Bir dönem Çek toplumunun bir kısmıyla sınırlı kalan “Özgür Filistin” çağrısı, aktif sosyal medya kampanyaları ve protesto yürüyüşleri sayesinde artık başkent Prag sokaklarında popüler slogan haline gelirken ülkedeki yerleşik tutuma meydan okuyan aktivistlere yönelik düşmanlık da artıyor.
Filistin konusu, Çek siyaseti ve medyasının çok da gündeme almak istemediği bir mesele olmaya devam ediyor.
Çekya’da evinin camlarına İsrail’in Gazze’ye saldırılarına tepki olarak “Ateşkes şimdi”, “Özgür Filistin” ve “Siyasi değil insani” yazılı afişler asan ABD vatandaşı öğretmen Kara Kloss, ev sahibinin tepkisiyle karşılaştı.
Kloss, AA muhabirine, Gazze’de ateşkes çağrısı yapmasının ardından ev sahibiyle sorunlar yaşadığını belirterek, “Ev sahibi, beni mahalleyi tehlikeye atmakla suçladı ve yazıyı indirmemi istedi.” dedi.
“Özgür Filistin” yazısının Prag’da hoş karşılanmayabileceğini anladığını ancak ateşkes istemenin barışçıl olduğunu söylediğini aktaran Kloss, ev sahibine afişlerle sorunu bulunan komşularıyla konuşmayı teklif ettiğini ancak önerisinin reddedildiğini dile getirdi.
Olayın ardından ev sahibinden “Posterleri indir ya da apartmanı terk et!” mesajı alan Kloss, ihtilafın giderilmesi ve sanatsal görünüm kazandırmak için afişlerin etrafını bazı anahtar kelimeler ve çiçeklerle süslediğini söyledi.
Kloss, “Mahalledeki yalnız baş belası olarak görülmek elbette rahatsız edici.
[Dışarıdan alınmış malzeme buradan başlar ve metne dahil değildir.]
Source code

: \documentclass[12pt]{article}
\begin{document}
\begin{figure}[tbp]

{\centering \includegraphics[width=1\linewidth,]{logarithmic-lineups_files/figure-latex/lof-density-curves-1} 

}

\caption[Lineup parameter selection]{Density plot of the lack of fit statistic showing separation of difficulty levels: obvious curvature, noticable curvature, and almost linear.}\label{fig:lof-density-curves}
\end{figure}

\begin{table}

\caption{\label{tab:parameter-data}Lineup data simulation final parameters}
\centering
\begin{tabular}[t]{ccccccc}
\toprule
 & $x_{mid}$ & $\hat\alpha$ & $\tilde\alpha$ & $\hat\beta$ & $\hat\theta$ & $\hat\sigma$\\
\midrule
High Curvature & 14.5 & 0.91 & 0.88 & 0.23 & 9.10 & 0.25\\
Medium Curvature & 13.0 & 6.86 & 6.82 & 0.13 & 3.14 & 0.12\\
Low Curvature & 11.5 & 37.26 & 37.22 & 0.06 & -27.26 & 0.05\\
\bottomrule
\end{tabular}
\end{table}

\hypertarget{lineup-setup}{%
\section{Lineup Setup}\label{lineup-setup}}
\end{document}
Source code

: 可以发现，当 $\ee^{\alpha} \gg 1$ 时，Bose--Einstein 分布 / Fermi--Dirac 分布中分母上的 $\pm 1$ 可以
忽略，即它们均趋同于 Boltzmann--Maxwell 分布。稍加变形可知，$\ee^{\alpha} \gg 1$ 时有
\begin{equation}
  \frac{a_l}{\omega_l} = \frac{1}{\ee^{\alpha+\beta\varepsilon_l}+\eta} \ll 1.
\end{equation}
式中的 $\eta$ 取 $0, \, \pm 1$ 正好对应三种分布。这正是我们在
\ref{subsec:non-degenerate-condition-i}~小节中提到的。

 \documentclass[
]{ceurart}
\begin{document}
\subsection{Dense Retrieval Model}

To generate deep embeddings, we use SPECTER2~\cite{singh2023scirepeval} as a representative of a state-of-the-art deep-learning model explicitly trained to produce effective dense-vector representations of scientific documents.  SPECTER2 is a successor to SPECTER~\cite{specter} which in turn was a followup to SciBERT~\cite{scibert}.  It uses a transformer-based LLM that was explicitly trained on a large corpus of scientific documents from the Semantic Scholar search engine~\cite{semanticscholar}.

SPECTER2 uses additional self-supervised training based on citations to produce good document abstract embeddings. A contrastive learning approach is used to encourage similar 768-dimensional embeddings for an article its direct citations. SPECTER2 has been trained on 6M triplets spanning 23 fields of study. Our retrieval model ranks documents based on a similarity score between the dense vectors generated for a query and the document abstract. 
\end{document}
Kimse böyle bir ilgi görmek istemez. Bizde derler ki ‘Eğer sıcağa dayanamıyorsan mutfaktan çık.’ Ben, daha fazla sıcağa katlanmaya hazırım, hem de zevkle.” ifadelerini kullandı.
“Umarım birileri size tecavüz eder”
Kloss ile Prag’daki mahalle sakinleri arasında yaşanan sürtüşme, Çekya’da daha büyük bir çatışmanın uzantısı gibi görünürken Filistin yanlısı aktivistlere karşı düşmanlık, zaman zaman çok daha kötü şekillerde tezahür edebiliyor.
Geçen ay Prag’da Çek-İsrail forumunun düzenlendiği binanın önünde bir kişi, cinsel şiddet tehdidinde bulunduğu bir grup kadın göstericiye “Umarım birileri size tecavüz eder, tıpkı İsrail’e tecavüz ettikleri gibi.” dedi.
Bu tehdit, Çekya dışından kınanırken ülke polisi, medyası, sivil toplumu ve siyasetçilerince görmezden gelindi.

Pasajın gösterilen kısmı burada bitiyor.